TASK OBJECTIVE:
Please take the lines from the one holding "- 今の書き方は(テクニカル" through the one holding "1. attr_accessor(41行目)" in the data below and copy them exactly.

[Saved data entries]
┄┄┄┄┄┄┄┄┄┄┄┄┄┄┄┄┄┄┄┄
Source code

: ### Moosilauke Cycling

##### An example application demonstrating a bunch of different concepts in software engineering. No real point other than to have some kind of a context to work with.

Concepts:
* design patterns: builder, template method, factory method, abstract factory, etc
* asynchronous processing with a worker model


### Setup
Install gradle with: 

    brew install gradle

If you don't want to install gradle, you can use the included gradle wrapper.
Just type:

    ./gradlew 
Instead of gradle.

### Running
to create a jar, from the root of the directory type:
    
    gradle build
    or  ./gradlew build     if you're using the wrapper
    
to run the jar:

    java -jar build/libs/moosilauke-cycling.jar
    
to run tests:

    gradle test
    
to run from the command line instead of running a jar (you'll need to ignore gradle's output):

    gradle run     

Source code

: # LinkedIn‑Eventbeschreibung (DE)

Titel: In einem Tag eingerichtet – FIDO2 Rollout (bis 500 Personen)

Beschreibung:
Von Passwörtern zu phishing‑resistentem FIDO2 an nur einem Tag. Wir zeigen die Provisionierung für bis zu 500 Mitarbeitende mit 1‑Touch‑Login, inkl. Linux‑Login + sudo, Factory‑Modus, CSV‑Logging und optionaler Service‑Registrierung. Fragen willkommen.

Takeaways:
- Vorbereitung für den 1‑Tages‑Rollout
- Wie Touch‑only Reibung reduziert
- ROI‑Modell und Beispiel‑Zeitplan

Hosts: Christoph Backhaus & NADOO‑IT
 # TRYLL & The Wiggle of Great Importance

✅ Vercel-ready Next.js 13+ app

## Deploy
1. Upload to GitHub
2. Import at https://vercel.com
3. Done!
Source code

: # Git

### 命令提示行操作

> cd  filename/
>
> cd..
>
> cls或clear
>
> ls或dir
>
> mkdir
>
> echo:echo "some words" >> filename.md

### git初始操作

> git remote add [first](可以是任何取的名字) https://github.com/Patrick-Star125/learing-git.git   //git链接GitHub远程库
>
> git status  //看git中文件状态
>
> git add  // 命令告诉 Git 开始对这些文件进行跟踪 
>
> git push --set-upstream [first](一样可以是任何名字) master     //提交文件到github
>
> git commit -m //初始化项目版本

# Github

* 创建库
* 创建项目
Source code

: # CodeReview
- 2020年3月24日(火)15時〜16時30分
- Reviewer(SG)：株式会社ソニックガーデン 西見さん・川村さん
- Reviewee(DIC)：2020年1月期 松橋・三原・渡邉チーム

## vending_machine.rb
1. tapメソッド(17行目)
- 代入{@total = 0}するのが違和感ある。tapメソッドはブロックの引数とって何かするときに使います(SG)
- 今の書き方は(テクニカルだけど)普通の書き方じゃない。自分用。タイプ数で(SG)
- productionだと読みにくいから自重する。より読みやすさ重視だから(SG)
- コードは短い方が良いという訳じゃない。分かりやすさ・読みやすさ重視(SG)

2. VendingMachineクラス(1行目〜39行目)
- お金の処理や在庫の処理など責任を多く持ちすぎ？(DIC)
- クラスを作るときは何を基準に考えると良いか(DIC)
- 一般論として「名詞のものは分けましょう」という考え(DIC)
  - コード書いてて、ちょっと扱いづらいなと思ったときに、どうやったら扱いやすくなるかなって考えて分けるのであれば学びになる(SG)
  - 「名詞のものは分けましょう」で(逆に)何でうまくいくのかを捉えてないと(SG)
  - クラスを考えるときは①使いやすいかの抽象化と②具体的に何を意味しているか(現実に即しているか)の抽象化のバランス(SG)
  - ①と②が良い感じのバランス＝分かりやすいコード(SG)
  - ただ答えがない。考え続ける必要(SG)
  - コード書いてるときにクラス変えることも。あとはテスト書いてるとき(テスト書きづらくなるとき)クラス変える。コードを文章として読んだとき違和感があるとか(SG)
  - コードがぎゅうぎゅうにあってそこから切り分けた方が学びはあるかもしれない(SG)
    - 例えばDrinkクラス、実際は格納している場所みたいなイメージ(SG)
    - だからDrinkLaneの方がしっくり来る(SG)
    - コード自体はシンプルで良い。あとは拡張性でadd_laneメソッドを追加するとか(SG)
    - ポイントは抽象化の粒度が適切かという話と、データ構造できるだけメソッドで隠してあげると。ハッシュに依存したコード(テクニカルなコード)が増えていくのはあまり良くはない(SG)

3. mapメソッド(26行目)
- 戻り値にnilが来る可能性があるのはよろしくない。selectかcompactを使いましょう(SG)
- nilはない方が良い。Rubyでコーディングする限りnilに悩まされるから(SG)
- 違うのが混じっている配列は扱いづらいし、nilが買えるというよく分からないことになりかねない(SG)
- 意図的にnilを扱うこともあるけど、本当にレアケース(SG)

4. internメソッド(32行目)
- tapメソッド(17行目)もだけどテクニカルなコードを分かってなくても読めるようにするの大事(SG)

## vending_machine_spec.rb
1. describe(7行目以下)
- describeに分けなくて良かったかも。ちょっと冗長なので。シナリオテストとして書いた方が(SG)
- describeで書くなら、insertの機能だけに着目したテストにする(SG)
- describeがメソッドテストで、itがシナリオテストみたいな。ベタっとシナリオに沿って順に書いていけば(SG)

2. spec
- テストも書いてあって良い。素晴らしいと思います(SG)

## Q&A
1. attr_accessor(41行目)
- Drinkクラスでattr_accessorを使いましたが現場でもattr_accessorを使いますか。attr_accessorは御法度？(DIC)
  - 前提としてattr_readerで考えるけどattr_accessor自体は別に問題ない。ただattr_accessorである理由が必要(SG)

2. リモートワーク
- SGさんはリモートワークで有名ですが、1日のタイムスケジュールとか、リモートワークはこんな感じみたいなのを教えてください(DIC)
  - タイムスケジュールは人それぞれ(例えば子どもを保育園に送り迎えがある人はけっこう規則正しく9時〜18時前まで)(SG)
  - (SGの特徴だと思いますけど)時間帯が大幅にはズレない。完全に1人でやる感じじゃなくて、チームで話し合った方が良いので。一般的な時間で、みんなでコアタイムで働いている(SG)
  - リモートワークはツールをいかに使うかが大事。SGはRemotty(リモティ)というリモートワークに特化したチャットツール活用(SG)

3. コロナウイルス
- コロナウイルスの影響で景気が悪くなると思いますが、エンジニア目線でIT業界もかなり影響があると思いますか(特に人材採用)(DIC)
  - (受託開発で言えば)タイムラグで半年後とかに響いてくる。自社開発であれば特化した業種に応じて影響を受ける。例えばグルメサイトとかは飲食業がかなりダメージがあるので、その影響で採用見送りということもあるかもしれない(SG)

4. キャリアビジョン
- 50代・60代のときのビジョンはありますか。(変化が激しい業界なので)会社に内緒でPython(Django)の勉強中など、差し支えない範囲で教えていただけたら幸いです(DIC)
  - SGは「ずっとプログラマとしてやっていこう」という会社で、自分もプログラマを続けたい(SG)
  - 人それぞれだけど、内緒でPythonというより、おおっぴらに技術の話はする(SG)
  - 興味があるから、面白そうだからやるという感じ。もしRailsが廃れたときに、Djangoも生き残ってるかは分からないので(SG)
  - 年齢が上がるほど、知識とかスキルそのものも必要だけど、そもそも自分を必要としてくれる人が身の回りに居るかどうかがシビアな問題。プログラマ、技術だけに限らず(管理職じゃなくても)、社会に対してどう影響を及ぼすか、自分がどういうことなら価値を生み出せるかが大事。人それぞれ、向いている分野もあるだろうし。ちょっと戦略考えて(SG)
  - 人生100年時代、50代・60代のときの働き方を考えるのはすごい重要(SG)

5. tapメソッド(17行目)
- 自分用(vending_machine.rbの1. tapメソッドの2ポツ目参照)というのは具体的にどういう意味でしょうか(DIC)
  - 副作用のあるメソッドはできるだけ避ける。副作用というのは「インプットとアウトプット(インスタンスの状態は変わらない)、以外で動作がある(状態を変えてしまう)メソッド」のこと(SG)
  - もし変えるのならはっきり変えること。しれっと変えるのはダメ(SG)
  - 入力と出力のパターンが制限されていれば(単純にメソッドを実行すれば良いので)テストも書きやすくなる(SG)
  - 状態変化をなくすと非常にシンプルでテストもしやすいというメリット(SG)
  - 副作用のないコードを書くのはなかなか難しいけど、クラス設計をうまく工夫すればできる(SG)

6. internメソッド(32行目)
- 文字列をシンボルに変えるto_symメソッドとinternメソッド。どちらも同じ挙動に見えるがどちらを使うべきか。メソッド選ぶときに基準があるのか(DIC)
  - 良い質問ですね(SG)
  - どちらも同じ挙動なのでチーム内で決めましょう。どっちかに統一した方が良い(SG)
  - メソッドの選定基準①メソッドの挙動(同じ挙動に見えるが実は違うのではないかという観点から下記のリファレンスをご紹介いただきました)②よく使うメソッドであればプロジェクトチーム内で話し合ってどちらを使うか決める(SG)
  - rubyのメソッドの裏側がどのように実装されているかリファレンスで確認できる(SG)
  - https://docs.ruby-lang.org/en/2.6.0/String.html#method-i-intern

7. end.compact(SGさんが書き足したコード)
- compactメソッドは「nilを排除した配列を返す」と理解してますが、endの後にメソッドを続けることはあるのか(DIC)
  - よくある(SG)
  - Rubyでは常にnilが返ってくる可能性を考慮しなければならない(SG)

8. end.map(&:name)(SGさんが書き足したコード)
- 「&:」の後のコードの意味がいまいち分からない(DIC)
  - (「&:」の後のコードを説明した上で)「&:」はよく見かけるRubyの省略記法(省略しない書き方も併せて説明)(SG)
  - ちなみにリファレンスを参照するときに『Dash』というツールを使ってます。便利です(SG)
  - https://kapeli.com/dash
┄┄┄┄┄┄┄┄┄┄┄┄┄┄┄┄┄┄┄┄
RESPONSE TO THIS EXERCISE:
- 今の書き方は(テクニカルだけど)普通の書き方じゃない。自分用。タイプ数で(SG)
- productionだと読みにくいから自重する。より読みやすさ重視だから(SG)
- コードは短い方が良いという訳じゃない。分かりやすさ・読みやすさ重視(SG)

2. VendingMachineクラス(1行目〜39行目)
- お金の処理や在庫の処理など責任を多く持ちすぎ？(DIC)
- クラスを作るときは何を基準に考えると良いか(DIC)
- 一般論として「名詞のものは分けましょう」という考え(DIC)
  - コード書いてて、ちょっと扱いづらいなと思ったときに、どうやったら扱いやすくなるかなって考えて分けるのであれば学びになる(SG)
  - 「名詞のものは分けましょう」で(逆に)何でうまくいくのかを捉えてないと(SG)
  - クラスを考えるときは①使いやすいかの抽象化と②具体的に何を意味しているか(現実に即しているか)の抽象化のバランス(SG)
  - ①と②が良い感じのバランス＝分かりやすいコード(SG)
  - ただ答えがない。考え続ける必要(SG)
  - コード書いてるときにクラス変えることも。あとはテスト書いてるとき(テスト書きづらくなるとき)クラス変える。コードを文章として読んだとき違和感があるとか(SG)
  - コードがぎゅうぎゅうにあってそこから切り分けた方が学びはあるかもしれない(SG)
    - 例えばDrinkクラス、実際は格納している場所みたいなイメージ(SG)
    - だからDrinkLaneの方がしっくり来る(SG)
    - コード自体はシンプルで良い。あとは拡張性でadd_laneメソッドを追加するとか(SG)
    - ポイントは抽象化の粒度が適切かという話と、データ構造できるだけメソッドで隠してあげると。ハッシュに依存したコード(テクニカルなコード)が増えていくのはあまり良くはない(SG)

3. mapメソッド(26行目)
- 戻り値にnilが来る可能性があるのはよろしくない。selectかcompactを使いましょう(SG)
- nilはない方が良い。Rubyでコーディングする限りnilに悩まされるから(SG)
- 違うのが混じっている配列は扱いづらいし、nilが買えるというよく分からないことになりかねない(SG)
- 意図的にnilを扱うこともあるけど、本当にレアケース(SG)

4. internメソッド(32行目)
- tapメソッド(17行目)もだけどテクニカルなコードを分かってなくても読めるようにするの大事(SG)

## vending_machine_spec.rb
1. describe(7行目以下)
- describeに分けなくて良かったかも。ちょっと冗長なので。シナリオテストとして書いた方が(SG)
- describeで書くなら、insertの機能だけに着目したテストにする(SG)
- describeがメソッドテストで、itがシナリオテストみたいな。ベタっとシナリオに沿って順に書いていけば(SG)

2. spec
- テストも書いてあって良い。素晴らしいと思います(SG)

## Q&A
1. attr_accessor(41行目)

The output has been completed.